Sclerotinia sclerotiorum ma swoich naturalnych przeciwników, do których zaliczają się bakterie z rodzaju Pseudomonas chlororaphis i Bacillus amyloliquefaciens. Mają one zdolność do produkcji antybiotyków i substancji lotnych, które wpływają ograniczająco na rozwój i rozprzestrzenianie się aksosporów. Należy jednak pamiętać, że stosowanie antybiotyków przez długi czas, może przynieść wiele negatywnych efektów. Ma to związek ze zjawiskiem antybiotykooporności, co przynosi dużą szkodliwość dla zdrowia człowieka.
Uzasadnione jest stosowanie właściwego płodozmianu.

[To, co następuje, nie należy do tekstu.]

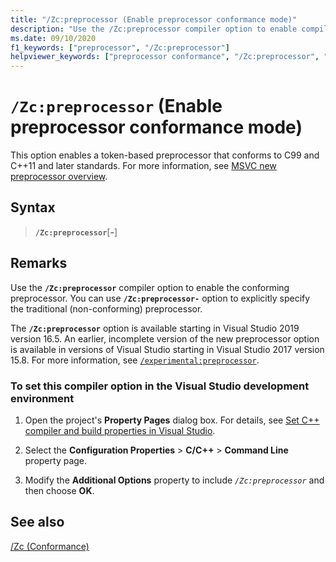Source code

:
 ```yaml
---
title: "/Zc:preprocessor (Enable preprocessor conformance mode)"
description: "Use the /Zc:preprocessor compiler option to enable compiler support for a standard conforming preprocessor."
ms.date: 09/10/2020
f1_keywords: ["preprocessor", "/Zc:preprocessor"]
helpviewer_keywords: ["preprocessor conformance", "/Zc:preprocessor", "Enable preprocessor conformance mode"]
---
```

# `/Zc:preprocessor` (Enable preprocessor conformance mode)

This option enables a token-based preprocessor that conforms to C99 and C++11 and later standards. For more information, see [MSVC new preprocessor overview](../../preprocessor/preprocessor-experimental-overview.md).

## Syntax

> **`/Zc:preprocessor`**[**-**]

## Remarks

Use the **`/Zc:preprocessor`** compiler option to enable the conforming preprocessor. You can use **`/Zc:preprocessor-`** option to explicitly specify the traditional (non-conforming) preprocessor.

The **`/Zc:preprocessor`** option is available starting in Visual Studio 2019 version 16.5. An earlier, incomplete version of the new preprocessor option is available in versions of Visual Studio starting in Visual Studio 2017 version 15.8. For more information, see [`/experimental:preprocessor`](experimental-preprocessor.md).

### To set this compiler option in the Visual Studio development environment

1. Open the project's **Property Pages** dialog box. For details, see [Set C++ compiler and build properties in Visual Studio](../working-with-project-properties.md).

1. Select the **Configuration Properties** > **C/C++** > **Command Line** property page.

1. Modify the **Additional Options** property to include *`/Zc:preprocessor`* and then choose **OK**.

## See also

[/Zc (Conformance)](zc-conformance.md)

W prostych słowach jest to system zagospodarowania uprawy na wiele lat naprzód. Niezwykle ważny jest rzadki siew i głęboka orka. Jak się okazuje, zbyt gęsty siew sprzyja łatwiejszemu rozprzestrzenianiu się zarodników i zwiększa wilgotność danego obszaru.
Zgnilizna twardzikowa to powszechny patogen roślin. Warto pamiętać o umiejętnym postępowaniu i profilaktyce. Kluczowe jest przestrzeganie podstawowych zasad agrotechnicznych, a także dobór odpowiedniej metody chemicznej. Zabiegi przeprowadza się na samym początku okresu kwitnienia.